ABOUT THIS TASK >> From the line containing "comprehensive optimization strategy." to the last line of the records, please reproduce every line exactly and nothing more.

(Document images with source code)
- - -
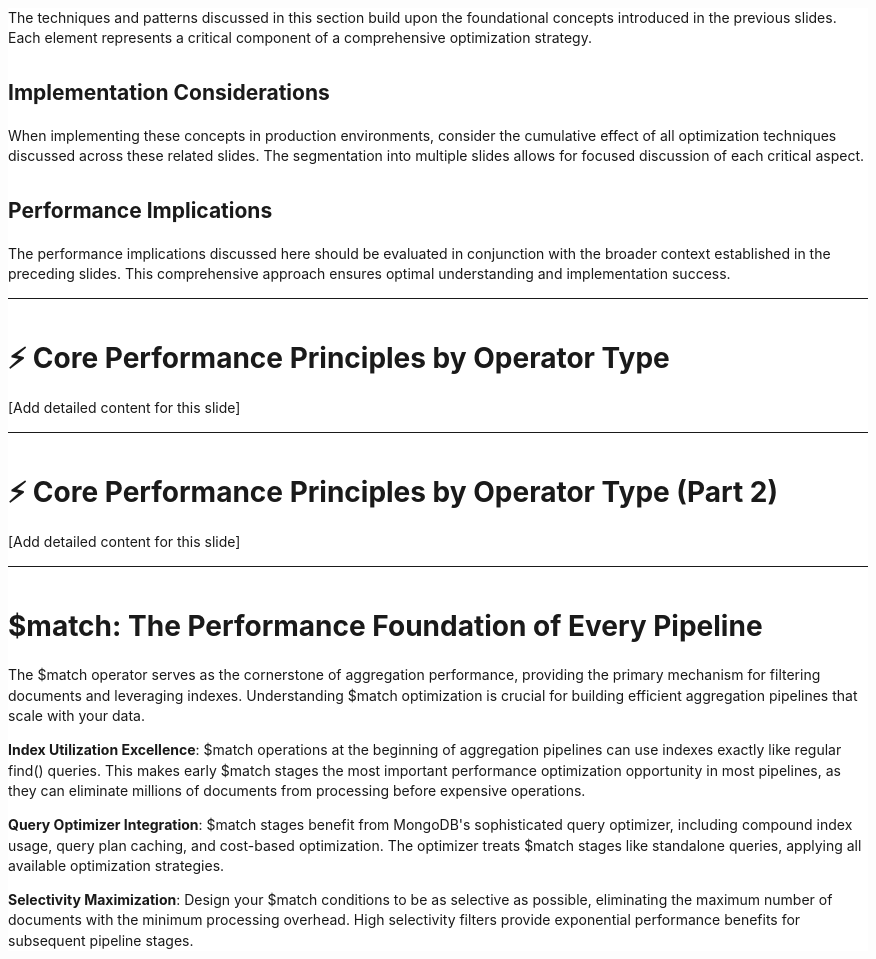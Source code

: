 The techniques and patterns discussed in this section build upon the foundational concepts introduced in the previous slides. Each element represents a critical component of a comprehensive optimization strategy.

## Implementation Considerations

When implementing these concepts in production environments, consider the cumulative effect of all optimization techniques discussed across these related slides. The segmentation into multiple slides allows for focused discussion of each critical aspect.

## Performance Implications

The performance implications discussed here should be evaluated in conjunction with the broader context established in the preceding slides. This comprehensive approach ensures optimal understanding and implementation success.

---


# ⚡ Core Performance Principles by Operator Type

[Add detailed content for this slide]

---



# ⚡ Core Performance Principles by Operator Type (Part 2)

[Add detailed content for this slide]

---



# $match: The Performance Foundation of Every Pipeline

The $match operator serves as the cornerstone of aggregation performance, providing the primary mechanism for filtering documents and leveraging indexes. Understanding $match optimization is crucial for building efficient aggregation pipelines that scale with your data.

**Index Utilization Excellence**: $match operations at the beginning of aggregation pipelines can use indexes exactly like regular find() queries. This makes early $match stages the most important performance optimization opportunity in most pipelines, as they can eliminate millions of documents from processing before expensive operations.

**Query Optimizer Integration**: $match stages benefit from MongoDB's sophisticated query optimizer, including compound index usage, query plan caching, and cost-based optimization. The optimizer treats $match stages like standalone queries, applying all available optimization strategies.

**Selectivity Maximization**: Design your $match conditions to be as selective as possible, eliminating the maximum number of documents with the minimum processing overhead. High selectivity filters provide exponential performance benefits for subsequent pipeline stages.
- - -
THE ANSWER >>
: The techniques and patterns discussed in this section build upon the foundational concepts introduced in the previous slides. Each element represents a critical component of a comprehensive optimization strategy.

## Implementation Considerations

When implementing these concepts in production environments, consider the cumulative effect of all optimization techniques discussed across these related slides. The segmentation into multiple slides allows for focused discussion of each critical aspect.

## Performance Implications

The performance implications discussed here should be evaluated in conjunction with the broader context established in the preceding slides. This comprehensive approach ensures optimal understanding and implementation success.

---


# ⚡ Core Performance Principles by Operator Type

[Add detailed content for this slide]

---



# ⚡ Core Performance Principles by Operator Type (Part 2)

[Add detailed content for this slide]

---



# $match: The Performance Foundation of Every Pipeline

The $match operator serves as the cornerstone of aggregation performance, providing the primary mechanism for filtering documents and leveraging indexes. Understanding $match optimization is crucial for building efficient aggregation pipelines that scale with your data.

**Index Utilization Excellence**: $match operations at the beginning of aggregation pipelines can use indexes exactly like regular find() queries. This makes early $match stages the most important performance optimization opportunity in most pipelines, as they can eliminate millions of documents from processing before expensive operations.

**Query Optimizer Integration**: $match stages benefit from MongoDB's sophisticated query optimizer, including compound index usage, query plan caching, and cost-based optimization. The optimizer treats $match stages like standalone queries, applying all available optimization strategies.

**Selectivity Maximization**: Design your $match conditions to be as selective as possible, eliminating the maximum number of documents with the minimum processing overhead. High selectivity filters provide exponential performance benefits for subsequent pipeline stages.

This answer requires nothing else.